▶ _WHAT THE EXERCISE ASKS_: Return the lines below that contain the word "formatted".

Stored entries
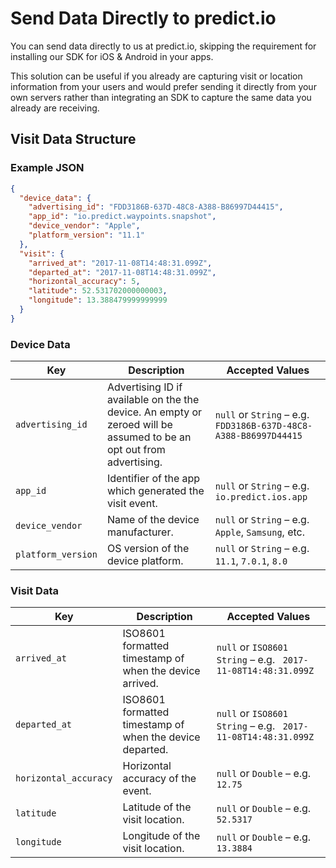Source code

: # Send Data Directly to predict.io

You can send data directly to us at predict.io, skipping the requirement for installing our SDK for iOS & Android in your apps.

This solution can be useful if you already are capturing visit or location information from your users and would prefer sending it directly from your own servers rather than integrating an SDK to capture the same data you already are receiving.

## Visit Data Structure

### Example JSON

```json
{
  "device_data": {
    "advertising_id": "FDD3186B-637D-48C8-A388-B86997D44415",
    "app_id": "io.predict.waypoints.snapshot",
    "device_vendor": "Apple",
    "platform_version": "11.1"
  },
  "visit": {
    "arrived_at": "2017-11-08T14:48:31.099Z",
    "departed_at": "2017-11-08T14:48:31.099Z",
    "horizontal_accuracy": 5,
    "latitude": 52.531702000000003,
    "longitude": 13.388479999999999
  }
}
```

### Device Data

| Key                | Description                              | Accepted Values                          |
| ------------------ | ---------------------------------------- | ---------------------------------------- |
| `advertising_id`   | Advertising ID if available on the the device. An empty or zeroed will be assumed to be an opt out from advertising. | `null` or `String` – e.g. ` FDD3186B-637D-48C8-A388-B86997D44415` |
| `app_id`           | Identifier of the app which generated the visit event. | `null` or `String` – e.g. `io.predict.ios.app` |
| `device_vendor`    | Name of the device manufacturer.         | `null` or `String` – e.g. `Apple`, `Samsung`, etc. |
| `platform_version` | OS version of the device platform.       | `null` or `String` – e.g. `11.1`, `7.0.1`, `8.0` |

### Visit Data

| Key                   | Description                              | Accepted Values                          |
| --------------------- | ---------------------------------------- | ---------------------------------------- |
| `arrived_at`          | ISO8601 formatted timestamp of when the device arrived. | `null` or `ISO8601 String` – e.g. ` 2017-11-08T14:48:31.099Z` |
| `departed_at`         | ISO8601 formatted timestamp of when the device departed. | `null` or `ISO8601 String` – e.g. ` 2017-11-08T14:48:31.099Z` |
| `horizontal_accuracy` | Horizontal accuracy of the event.        | `null` or `Double` – e.g. `12.75`        |
| `latitude`            | Latitude of the visit location.          | `null` or `Double` – e.g. ` 52.5317`     |
| `longitude`           | Longitude of the visit location.         | `null` or `Double` – e.g. ` 13.3884`     |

▶ _ANSWER TO THE PROBLEM_:
| `arrived_at`          | ISO8601 formatted timestamp of when the device arrived. | `null` or `ISO8601 String` – e.g. ` 2017-11-08T14:48:31.099Z` |
| `departed_at`         | ISO8601 formatted timestamp of when the device departed. | `null` or `ISO8601 String` – e.g. ` 2017-11-08T14:48:31.099Z` |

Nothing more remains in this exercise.